I am using DQD on an OMOP payload of about 500GB. I am setting -XmX and -XmS to 64GB (I have 128GB RAM and a 64-core AMD processor on Azure). R Studio shows both JVM parameters set to those values. That said, task manager shows the R Studio session when running DQD to be consuming only 4GB–which is the default JVM setting. Has anyone crafted a cookbook for performance tuning DQD for large payloads?
I also set numThreads to 2, 4, 8, 12 and 16 (restarting RStudio each time). When setting numThreads to anything other than 1 the session appears to freeze with a percent indicator in the lower right-hand corner of the log window that does get any higher than 27%. Not even sure what that indicator is telling me, frankly. Below is code for numThreads=1—which does progress but takes a very long time to complete.
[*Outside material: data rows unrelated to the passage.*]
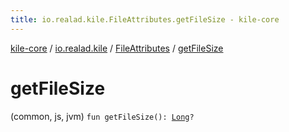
 ```yaml
---
title: io.realad.kile.FileAttributes.getFileSize - kile-core
---
```


[kile-core](../../index.html) / [io.realad.kile](../index.html) / [FileAttributes](index.html) / [getFileSize](./get-file-size.html)

# getFileSize

(common, js, jvm) `fun getFileSize(): `[`Long`](https://kotlinlang.org/api/latest/jvm/stdlib/kotlin/-long/index.html)`?`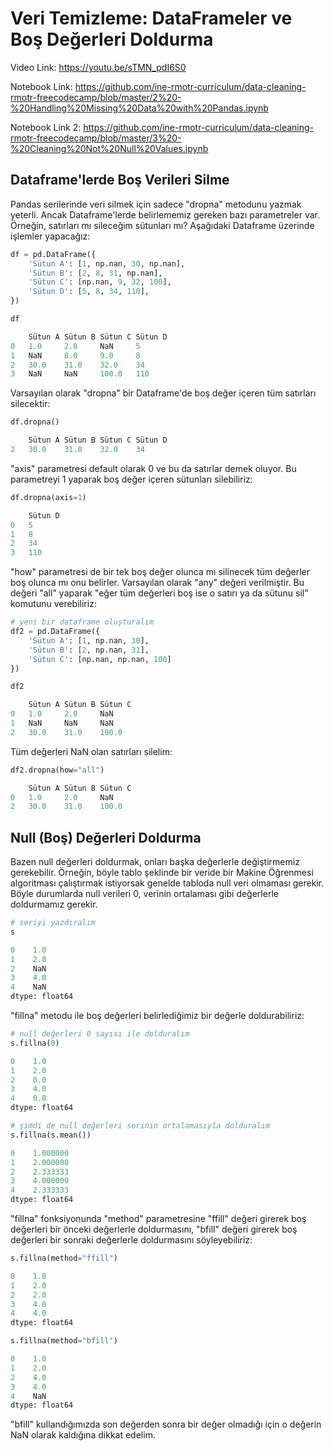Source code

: # Veri Temizleme: DataFrameler ve Boş Değerleri Doldurma

Video Link: https://youtu.be/sTMN_pdI6S0

Notebook Link: https://github.com/ine-rmotr-curriculum/data-cleaning-rmotr-freecodecamp/blob/master/2%20-%20Handling%20Missing%20Data%20with%20Pandas.ipynb

Notebook Link 2: https://github.com/ine-rmotr-curriculum/data-cleaning-rmotr-freecodecamp/blob/master/3%20-%20Cleaning%20Not%20Null%20Values.ipynb

## Dataframe'lerde Boş Verileri Silme

Pandas serilerinde veri silmek için sadece "dropna" metodunu yazmak yeterli. Ancak Dataframe'lerde belirlememiz gereken bazı parametreler var. Örneğin, satırları mı sileceğim sütunları mı? Aşağıdaki Dataframe üzerinde işlemler yapacağız: <br>

```python
df = pd.DataFrame({
    'Sütun A': [1, np.nan, 30, np.nan],
    'Sütun B': [2, 8, 31, np.nan],
    'Sütun C': [np.nan, 9, 32, 100],
    'Sütun D': [5, 8, 34, 110],
})

df
```

```python
    Sütun A	Sütun B	Sütun C	Sütun D
0	1.0	    2.0	    NaN	    5
1	NaN	    8.0	    9.0	    8
2	30.0	31.0	32.0	34
3	NaN	    NaN	    100.0	110
```

Varsayılan olarak "dropna" bir Dataframe'de boş değer içeren tüm satırları silecektir: <br>

```python
df.dropna()
```

```python
	Sütun A	Sütun B	Sütun C	Sütun D
2	30.0	31.0	32.0	34
```

"axis" parametresi default olarak 0 ve bu da satırlar demek oluyor. Bu parametreyi 1 yaparak boş değer içeren sütunları silebiliriz: <br>

```python
df.dropna(axis=1)
```

```python
    Sütun D
0	5
1	8
2	34
3	110
```

"how" parametresi de bir tek boş değer olunca mı silinecek tüm değerler boş olunca mı onu belirler. Varsayılan olarak "any" değeri verilmiştir. Bu değeri "all" yaparak "eğer tüm değerleri boş ise o satırı ya da sütunu sil" komutunu verebiliriz: <br>

```python
# yeni bir dataframe oluşturalım
df2 = pd.DataFrame({
    'Sütun A': [1, np.nan, 30],
    'Sütun B': [2, np.nan, 31],
    'Sütun C': [np.nan, np.nan, 100]
})

df2
```

```python
	Sütun A	Sütun B	Sütun C
0	1.0	    2.0	    NaN
1	NaN	    NaN	    NaN
2	30.0	31.0	100.0
```

Tüm değerleri NaN olan satırları silelim: <br>

```python
df2.dropna(how="all")
```

```python
    Sütun A	Sütun B	Sütun C
0	1.0	    2.0	    NaN
2	30.0	31.0	100.0
```

## Null (Boş) Değerleri Doldurma

Bazen null değerleri doldurmak, onları başka değerlerle değiştirmemiz gerekebilir. Örneğin, böyle tablo şeklinde bir veride bir Makine Öğrenmesi algoritması çalıştırmak istiyorsak genelde tabloda null veri olmaması gerekir. Böyle durumlarda null verileri 0, verinin ortalaması gibi değerlerle doldurmamız gerekir. <br>

```python
# seriyi yazdıralım
s
```

```python
0    1.0
1    2.0
2    NaN
3    4.0
4    NaN
dtype: float64
```

"fillna" metodu ile boş değerleri belirlediğimiz bir değerle doldurabiliriz: <br>

```python
# null değerleri 0 sayısı ile dolduralım
s.fillna(0)
```

```python
0    1.0
1    2.0
2    0.0
3    4.0
4    0.0
dtype: float64
```


```python
# şimdi de null değerleri serinin ortalamasıyla dolduralım
s.fillna(s.mean())
```


```python
0    1.000000
1    2.000000
2    2.333333
3    4.000000
4    2.333333
dtype: float64
```

"fillna" fonksiyonunda "method" parametresine "ffill" değeri girerek boş değerleri bir önceki değerlerle doldurmasını, "bfill" değeri girerek boş değerleri bir sonraki değerlerle doldurmasını söyleyebiliriz: <br>

```python
s.fillna(method="ffill")
```

```python
0    1.0
1    2.0
2    2.0
3    4.0
4    4.0
dtype: float64
```

```python
s.fillna(method="bfill")
```

```python
0    1.0
1    2.0
2    4.0
3    4.0
4    NaN
dtype: float64
```

"bfill" kullandığımızda son değerden sonra bir değer olmadığı için o değerin NaN olarak kaldığına dikkat edelim.

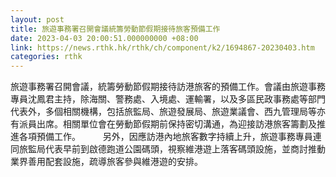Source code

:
 ```yaml
---
layout: post
title: 旅遊事務署召開會議統籌勞動節假期接待旅客預備工作
date: 2023-04-03 20:00:51.000000000 +08:00
link: https://news.rthk.hk/rthk/ch/component/k2/1694867-20230403.htm
categories: rthk
---
```


旅遊事務署召開會議，統籌勞動節假期接待訪港旅客的預備工作。會議由旅遊事務專員沈鳳君主持，除海關、警務處、入境處、運輸署，以及多區民政事務處等部門代表外，多個相關機構，包括旅監局、旅遊發展局、旅遊業議會、西九管理局等亦有派員出席。相關單位會在勞動節假期前保持密切溝通，為迎接訪港旅客籌劃及推進各項預備工作。
　　 
另外，因應訪港內地旅客數字持續上升，旅遊事務專員連同旅監局代表早前到啟德跑道公園碼頭，視察維港遊上落客碼頭設施，並商討推動業界善用配套設施，疏導旅客參與維港遊的安排。
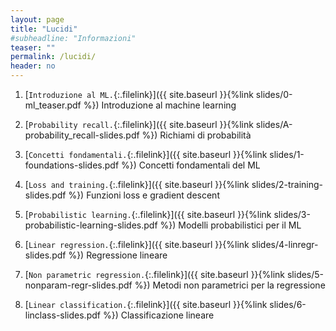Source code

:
 ```yaml
---
layout: page
title: "Lucidi"
#subheadline: "Informazioni"
teaser: ""
permalink: /lucidi/
header: no
---
```


1. [`Introduzione al ML.`{:.filelink}]({{ site.baseurl }}{%link slides/0-ml_teaser.pdf %}) Introduzione al machine learning

1. [`Probability recall.`{:.filelink}]({{ site.baseurl }}{%link slides/A-probability_recall-slides.pdf %}) Richiami di probabilità

1. [`Concetti fondamentali.`{:.filelink}]({{ site.baseurl }}{%link slides/1-foundations-slides.pdf %}) Concetti fondamentali del ML

1. [`Loss and training.`{:.filelink}]({{ site.baseurl }}{%link slides/2-training-slides.pdf %}) Funzioni loss e gradient descent

1. [`Probabilistic learning.`{:.filelink}]({{ site.baseurl }}{%link slides/3-probabilistic-learning-slides.pdf %}) Modelli probabilistici per il ML

1. [`Linear regression.`{:.filelink}]({{ site.baseurl }}{%link slides/4-linregr-slides.pdf %}) Regressione lineare

1. [`Non parametric regression.`{:.filelink}]({{ site.baseurl }}{%link slides/5-nonparam-regr-slides.pdf %}) Metodi non parametrici per la regressione

1. [`Linear classification.`{:.filelink}]({{ site.baseurl }}{%link slides/6-linclass-slides.pdf %}) Classificazione lineare

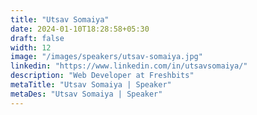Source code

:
 ```yaml
---
title: "Utsav Somaiya"
date: 2024-01-10T18:28:58+05:30
draft: false
width: 12
image: "/images/speakers/utsav-somaiya.jpg"
linkedin: "https://www.linkedin.com/in/utsavsomaiya/"
description: "Web Developer at Freshbits"
metaTitle: "Utsav Somaiya | Speaker"
metaDes: "Utsav Somaiya | Speaker"
---
```

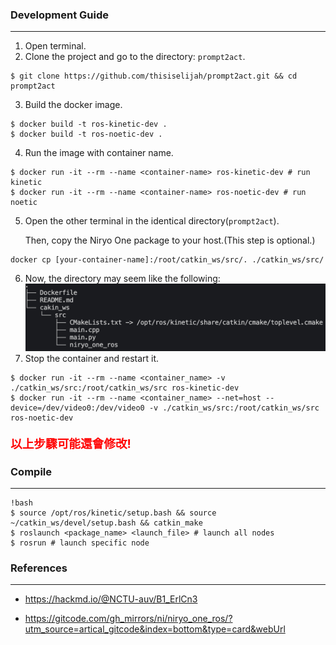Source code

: ### Development Guide
---
1. Open terminal.
2. Clone the project and go to the directory: `prompt2act`.
```
$ git clone https://github.com/thisiselijah/prompt2act.git && cd prompt2act
```
3. Build the docker image.
```
$ docker build -t ros-kinetic-dev .
$ docker build -t ros-noetic-dev .
```
4. Run the image with container name.
```
$ docker run -it --rm --name <container-name> ros-kinetic-dev # run kinetic 
$ docker run -it --rm --name <container-name> ros-noetic-dev # run noetic
```
5. Open the other terminal in the identical directory(`prompt2act`).

   Then, copy the Niryo One package to your host.(This step is optional.)
```
docker cp [your-container-name]:/root/catkin_ws/src/. ./catkin_ws/src/
```
6. Now, the directory may seem like the following:
![workspace directory](assets/images/directory.png)
7. Stop the container and restart it.  
```
$ docker run -it --rm --name <container_name> -v ./catkin_ws/src:/root/catkin_ws/src ros-kinetic-dev
$ docker run -it --rm --name <container_name> --net=host --device=/dev/video0:/dev/video0 -v ./catkin_ws/src:/root/catkin_ws/src ros-noetic-dev
```
<p style="color:red; font-weight: bold; font-size: 14pt;">
以上步驟可能還會修改!
</p>

### Compile
---
```
!bash
$ source /opt/ros/kinetic/setup.bash && source ~/catkin_ws/devel/setup.bash && catkin_make
$ roslaunch <package_name> <launch_file> # launch all nodes 
$ rosrun # launch specific node
```



### References
---
- https://hackmd.io/@NCTU-auv/B1_ErlCn3

- https://gitcode.com/gh_mirrors/ni/niryo_one_ros/?utm_source=artical_gitcode&index=bottom&type=card&webUrl
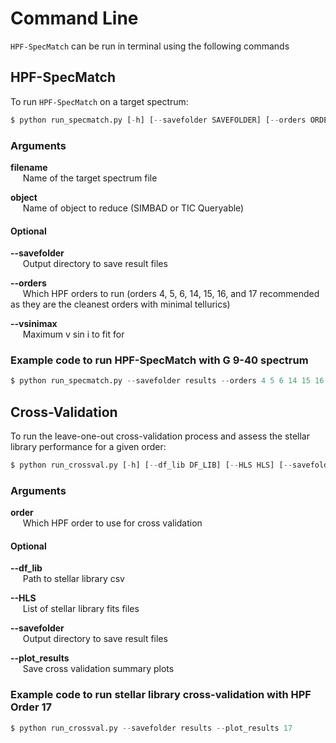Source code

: # Command Line

`HPF-SpecMatch` can be run in terminal using the following commands

## HPF-SpecMatch

To run `HPF-SpecMatch` on a target spectrum:

```python
$ python run_specmatch.py [-h] [--savefolder SAVEFOLDER] [--orders ORDERS [ORDERS ...]] [--vsinimax VSINIMAX] filename object
```

### Arguments

**filename**  
&nbsp;&nbsp;&nbsp;&nbsp;&nbsp;Name of the target spectrum file

**object**  
&nbsp;&nbsp;&nbsp;&nbsp;&nbsp;Name of object to reduce (SIMBAD or TIC Queryable)

#### Optional

**--savefolder**  
&nbsp;&nbsp;&nbsp;&nbsp;&nbsp;Output directory to save result files

**--orders**  
&nbsp;&nbsp;&nbsp;&nbsp;&nbsp;Which HPF orders to run (orders 4, 5, 6, 14, 15, 16, and 17 recommended as they are the cleanest orders with minimal tellurics)

**--vsinimax**  
&nbsp;&nbsp;&nbsp;&nbsp;&nbsp;Maximum v sin i to fit for

### Example code to run HPF-SpecMatch with G 9-40 spectrum

```python
$ python run_specmatch.py --savefolder results --orders 4 5 6 14 15 16 17 --vsinimax 20 input/G_9-40/Slope-20190301T024821_R01.optimal.fits G_9-40
```

## Cross-Validation

To run the leave-one-out cross-validation process and assess the stellar library performance for a given order:

```python
$ python run_crossval.py [-h] [--df_lib DF_LIB] [--HLS HLS] [--savefolder SAVEFOLDER] [--plot_results] order
```

### Arguments

**order**  
&nbsp;&nbsp;&nbsp;&nbsp;&nbsp;Which HPF order to use for cross validation

#### Optional

**--df_lib**  
&nbsp;&nbsp;&nbsp;&nbsp;&nbsp;Path to stellar library csv

**--HLS**  
&nbsp;&nbsp;&nbsp;&nbsp;&nbsp;List of stellar library fits files

**--savefolder**  
&nbsp;&nbsp;&nbsp;&nbsp;&nbsp;Output directory to save result files

**--plot_results**  
&nbsp;&nbsp;&nbsp;&nbsp;&nbsp;Save cross validation summary plots

### Example code to run stellar library cross-validation with HPF Order 17

```python
$ python run_crossval.py --savefolder results --plot_results 17
```
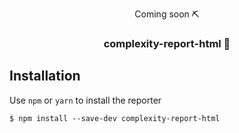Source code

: <p align="center">
	<p align="center">Coming soon &#9935;</p>
	<p align="center" style="font-size: 2rem;margin: 0;"></p>
	<h3 align="center">complexity-report-html &#128171;</h3>
</p>

## Installation

Use `npm` or `yarn` to install the reporter

```shell
$ npm install --save-dev complexity-report-html
```
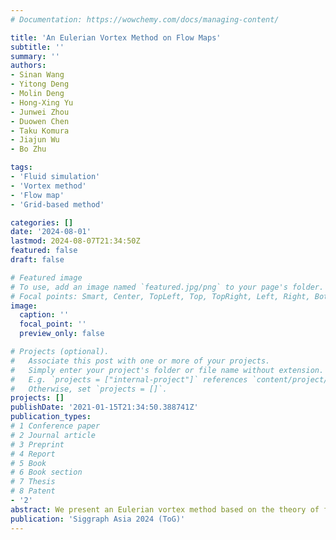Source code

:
 ```yaml
---
# Documentation: https://wowchemy.com/docs/managing-content/

title: 'An Eulerian Vortex Method on Flow Maps'
subtitle: ''
summary: ''
authors:
- Sinan Wang
- Yitong Deng
- Molin Deng
- Hong-Xing Yu
- Junwei Zhou
- Duowen Chen
- Taku Komura
- Jiajun Wu
- Bo Zhu

tags:
- 'Fluid simulation'
- 'Vortex method'
- 'Flow map'
- 'Grid-based method'

categories: []
date: '2024-08-01'
lastmod: 2024-08-07T21:34:50Z
featured: false
draft: false

# Featured image
# To use, add an image named `featured.jpg/png` to your page's folder.
# Focal points: Smart, Center, TopLeft, Top, TopRight, Left, Right, BottomLeft, Bottom, BottomRight.
image:
  caption: ''
  focal_point: ''
  preview_only: false

# Projects (optional).
#   Associate this post with one or more of your projects.
#   Simply enter your project's folder or file name without extension.
#   E.g. `projects = ["internal-project"]` references `content/project/deep-learning/index.md`.
#   Otherwise, set `projects = []`.
projects: []
publishDate: '2021-01-15T21:34:50.388741Z'
publication_types:
# 1 Conference paper
# 2 Journal article
# 3 Preprint
# 4 Report
# 5 Book
# 6 Book section
# 7 Thesis
# 8 Patent
- '2'
abstract: We present an Eulerian vortex method based on the theory of flow maps to simulate the complex vortical motions of incompressible fluids. Central to our method is the novel incorporation of the flow-map transport equations for line elements, which, in combination with a bi-directional marching scheme for flow maps, enables the high-fidelity Eulerian advection of vorticity variables. The fundamental motivation is that, compared to impulse 𝒎, which has been recently bridged with flow maps to encouraging results, vorticity 𝝎 promises to be preferable for its numerically stability and physical interpretability. To realize the full potential of this novel formulation, we develop a new Poisson solving scheme for vorticity-to-velocity reconstruction that is both efficient and able to accurately handle the coupling near solid boundaries. We demonstrate the efficacy of our approach with a range of vortex simulation examples, including leapfrog vortices, vortex collisions, cavity flow, and the formation of complex vortical structures due to solid-fluid interactions.
publication: 'Siggraph Asia 2024 (ToG)'
---
```

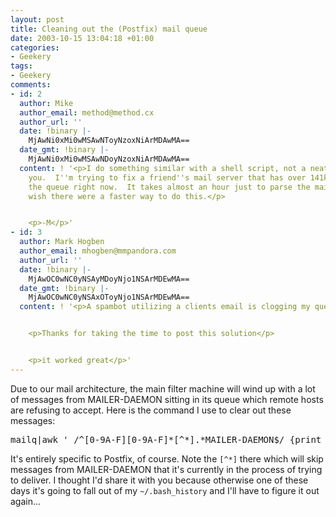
 ```yaml
---
layout: post
title: Cleaning out the (Postfix) mail queue
date: 2003-10-15 13:04:18 +01:00
categories:
- Geekery
tags:
- Geekery
comments:
- id: 2
  author: Mike
  author_email: method@method.cx
  author_url: ''
  date: !binary |-
    MjAwNi0xMi0wMSAwNToyNzoxNiArMDAwMA==
  date_gmt: !binary |-
    MjAwNi0xMi0wMSAwNDoyNzoxNiArMDAwMA==
  content: ! '<p>I do something similar with a shell script, not a neat 1 liner like
    you.  I''m trying to fix a friend''s mail server that has over 141k messages in
    the queue right now.  It takes almost an hour just to parse the mailq output.  I
    wish there were a faster way to do this.</p>


    <p>-M</p>'
- id: 3
  author: Mark Hogben
  author_email: mhogben@mmpandora.com
  author_url: ''
  date: !binary |-
    MjAwOC0wNC0yNSAyMDoyNjo1NSArMDEwMA==
  date_gmt: !binary |-
    MjAwOC0wNC0yNSAxOToyNjo1NSArMDEwMA==
  content: ! '<p>A spambot utilizing a clients email is clogging my ques.</p>


    <p>Thanks for taking the time to post this solution</p>


    <p>it worked great</p>'
---
```

<p>Due to our mail architecture, the main filter machine will wind up with a lot of messages from MAILER-DAEMON sitting in its queue which remote hosts are refusing to accept.  Here is the command I use to clear out these messages:</p>

<pre>mailq|awk ' /^[0-9A-F][0-9A-F]*[^*].*MAILER-DAEMON$/ {print $1}'|sudo xargs -rn1 postsuper -d</pre>

<p>It's entirely specific to Postfix, of course.  Note the <code>[^*]</code> there which will skip messages from MAILER-DAEMON that it's currently in the process of trying to deliver.  I thought I'd share it with you because otherwise one of these days it's going to fall out of my <code>~/.bash_history</code> and I'll have to figure it out again...</p>
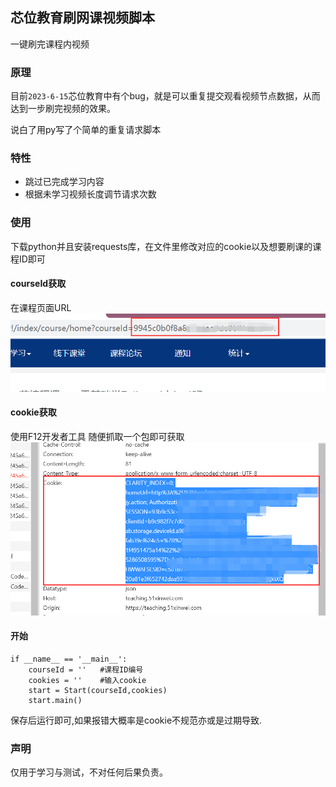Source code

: ## 芯位教育刷网课视频脚本
一键刷完课程内视频

### 原理
目前`2023-6-15`芯位教育中有个bug，就是可以重复提交观看视频节点数据，从而达到一步刷完视频的效果。

说白了用py写了个简单的重复请求脚本

### 特性
- 跳过已完成学习内容
- 根据未学习视频长度调节请求次数

### 使用
下载python并且安装requests库，在文件里修改对应的cookie以及想要刷课的课程ID即可
#### courseId获取
在课程页面URL
![](https://raw.githubusercontent.com/Evileyesaint/51xinwei/main/id.png)

#### cookie获取
使用F12开发者工具 随便抓取一个包即可获取
![](https://raw.githubusercontent.com/Evileyesaint/51xinwei/main/cookie.png)


#### 开始
```
if __name__ == '__main__':
    courseId = ''   #课程ID编号
    cookies = ''    #输入cookie
    start = Start(courseId,cookies)
    start.main()
```
保存后运行即可,如果报错大概率是cookie不规范亦或是过期导致.

### 声明
仅用于学习与测试，不对任何后果负责。
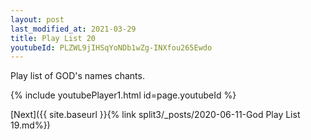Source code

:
 ```yaml
---
layout: post
last_modified_at: 2021-03-29
title: Play List 20
youtubeId: PLZWL9jIHSqYoNDb1wZg-INXfou265Ewdo
---
```

 
 
Play list of GOD's names chants.
 
{% include youtubePlayer1.html id=page.youtubeId %}
 

[Next]({{ site.baseurl }}{% link  split3/_posts/2020-06-11-God Play List 19.md%})
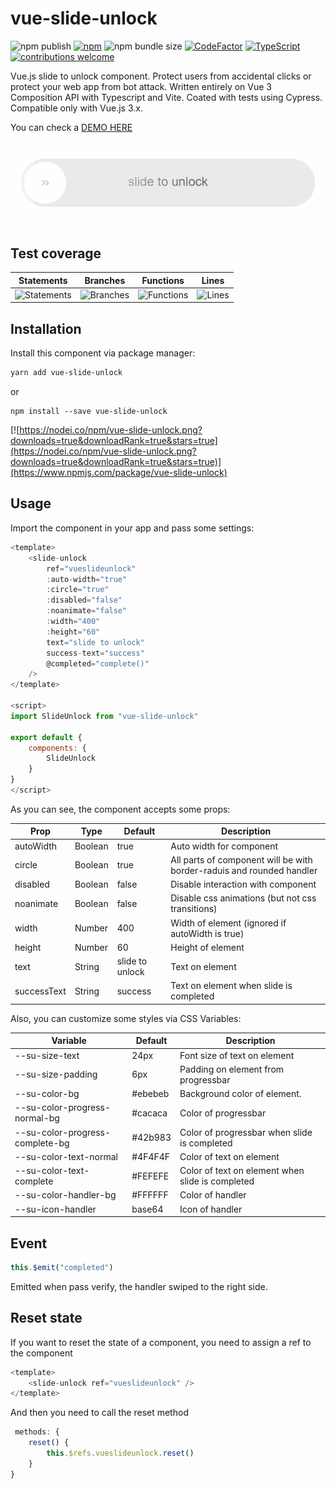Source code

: # vue-slide-unlock

 ![npm publish](https://github.com/joseph2/vue-slide-unlock/actions/workflows/npm.yml/badge.svg) [![npm](https://img.shields.io/npm/v/vue-slide-unlock.svg)](https://www.npmjs.com/package/vue-slide-unlock) ![npm bundle size](https://img.shields.io/bundlephobia/minzip/vue-slide-unlock)  [![CodeFactor](https://www.codefactor.io/repository/github/joseph2/vue-slide-unlock/badge/main)](https://www.codefactor.io/repository/github/joseph2/vue-slide-unlock/overview/main) [![TypeScript](https://img.shields.io/badge/%3C%2F%3E-TypeScript-%230074c1.svg)](https://www.typescriptlang.org/) [![contributions welcome](https://img.shields.io/badge/contributions-welcome-brightgreen.svg?style=flat)](https://github.com/joseph2/vue-slide-unlock/issues)

Vue.js slide to unlock component. Protect users from accidental clicks or protect your web app from bot attack.
Written entirely on Vue 3 Composition API with Typescript and Vite. Coated with tests using Cypress. Compatible only with Vue.js 3.x.

You can check a [DEMO HERE](https://joseph2.github.io/vue-slide-unlock/)

![Preview](preview.gif)

## Test coverage

| Statements                                                                                 | Branches                                                                               | Functions                                                                                | Lines                                                                            |
| ------------------------------------------------------------------------------------------ | -------------------------------------------------------------------------------------- | ---------------------------------------------------------------------------------------- | -------------------------------------------------------------------------------- |
| ![Statements](https://img.shields.io/badge/statements-96.15%25-brightgreen.svg?style=flat) | ![Branches](https://img.shields.io/badge/branches-98.52%25-brightgreen.svg?style=flat) | ![Functions](https://img.shields.io/badge/functions-97.67%25-brightgreen.svg?style=flat) | ![Lines](https://img.shields.io/badge/lines-96.07%25-brightgreen.svg?style=flat) |

## Installation

Install this component via package manager:

```bash
yarn add vue-slide-unlock
```

or

```shell
npm install --save vue-slide-unlock
```

[![https://nodei.co/npm/vue-slide-unlock.png?downloads=true&downloadRank=true&stars=true](https://nodei.co/npm/vue-slide-unlock.png?downloads=true&downloadRank=true&stars=true)](https://www.npmjs.com/package/vue-slide-unlock)

## Usage

Import the component in your app and pass some settings:

```javascript
<template>
    <slide-unlock
        ref="vueslideunlock"
        :auto-width="true"
        :circle="true"
        :disabled="false"
        :noanimate="false"
        :width="400"
        :height="60"
        text="slide to unlock"
        success-text="success"
        @completed="complete()"
    />
</template>

<script>
import SlideUnlock from "vue-slide-unlock"

export default {
    components: {
        SlideUnlock
    }
}
</script>
```

As you can see, the component accepts some props:

| Prop        | Type    | Default         | Description                                                           |
| ----------- | ------- | --------------- | --------------------------------------------------------------------- |
| autoWidth   | Boolean | true            | Auto width for component                                              |
| circle      | Boolean | true            | All parts of component will be with border-raduis and rounded handler |
| disabled    | Boolean | false           | Disable interaction with component                                    |
| noanimate   | Boolean | false           | Disable css animations (but not css transitions)                      |
| width       | Number  | 400             | Width of element (ignored if autoWidth is true)                       |
| height      | Number  | 60              | Height of element                                                     |
| text        | String  | slide to unlock | Text on element                                                       |
| successText | String  | success         | Text on element when slide is completed                               |

Also, you can customize some styles via CSS Variables:

| Variable                        | Default | Description                                      |
| ------------------------------- | ------- | ------------------------------------------------ |
| --su-size-text                  | 24px    | Font size of text on element                     |
| --su-size-padding               | 6px     | Padding on element from progressbar              |
| --su-color-bg                   | #ebebeb | Background color of element.                     |
| --su-color-progress-normal-bg   | #cacaca | Color of progressbar                             |
| --su-color-progress-complete-bg | #42b983 | Color of progressbar when slide is completed     |
| --su-color-text-normal          | #4F4F4F | Color of text on element                         |
| --su-color-text-complete        | #FEFEFE | Color of text on element when slide is completed |
| --su-color-handler-bg           | #FFFFFF | Color of handler                                 |
| --su-icon-handler               | base64  | Icon of handler                                  |

## Event

```javascript
this.$emit("completed")
```

Emitted when pass verify, the handler swiped to the right side.

## Reset state

If you want to reset the state of a component, you need to assign a ref to the component

```javascript
<template>
    <slide-unlock ref="vueslideunlock" />
</template>
```

And then you need to call the reset method

```javascript
 methods: {
    reset() {
        this.$refs.vueslideunlock.reset()
    }
}
```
DataQualityDashboard::executeDqChecks(
connectionDetails = connectionDetails, # Your connection details
cdmDatabaseSchema = “OMOP_PROD.dbo”, # Schema where OMOP data is stored
vocabDatabaseSchema=“OMOP_DEV.dbo”,
verboseMode= TRUE,
resultsDatabaseSchema = “OMOP_PROD.dbo”, # Schema for storing results
cdmSourceName = “OMOP_PROD”, # Friendly name for the CDM database
numThreads = 1, # Number of threads to use
outputFolder = “c:/DQDOutput/OMOP_PROD”, # Folder to save output files
outputFile=“output.json”,
cdmVersion = “5.4”, # OMOP CDM version
tablesToExclude = c(“CONCEPT”, “VOCABULARY”, “CONCEPT_ANCESTOR”,
“CONCEPT_RELATIONSHIP”, “CONCEPT_CLASS”, “CONCEPT_SYNONYM”,“DRUG_STRENGTH”,
“RELATIONSHIP”, “DOMAIN”,“COST”,“FACT_RELATIONSHIP”,
“DOSE_ERA”,“DRUG_ERA”,“FACT_RELATIONSHIP”,“NOTE_NLP”,“EPISODE”,
“COST”,“OBSERVATION_PERIOD”,“EPISODE_EVENT”,“CONDITION_ERA”,
“COHORT”,“COHORT_DEFINITION”,“METADATA”,“CDM_SOURCE”,
“NOTE”,“SPECIMEN”
#"CARE_SITE",
#"LOCATION",
#"PERSON",
#"CONDITION_OCCURRENCE",
#"DEATH",
#"DEVICE_EXPOSURE",
#"DRUG_EXPOSURE",
#"OBSERVATION",
#"PAYER_PLAN_PERIOD",
#"PROCEDURE_OCCURRENCE",
#"PROVIDER",
#"VISIT_DETAIL",
#"VISIT_OCCURRENCE"
#"MEASUREMENT"
)
)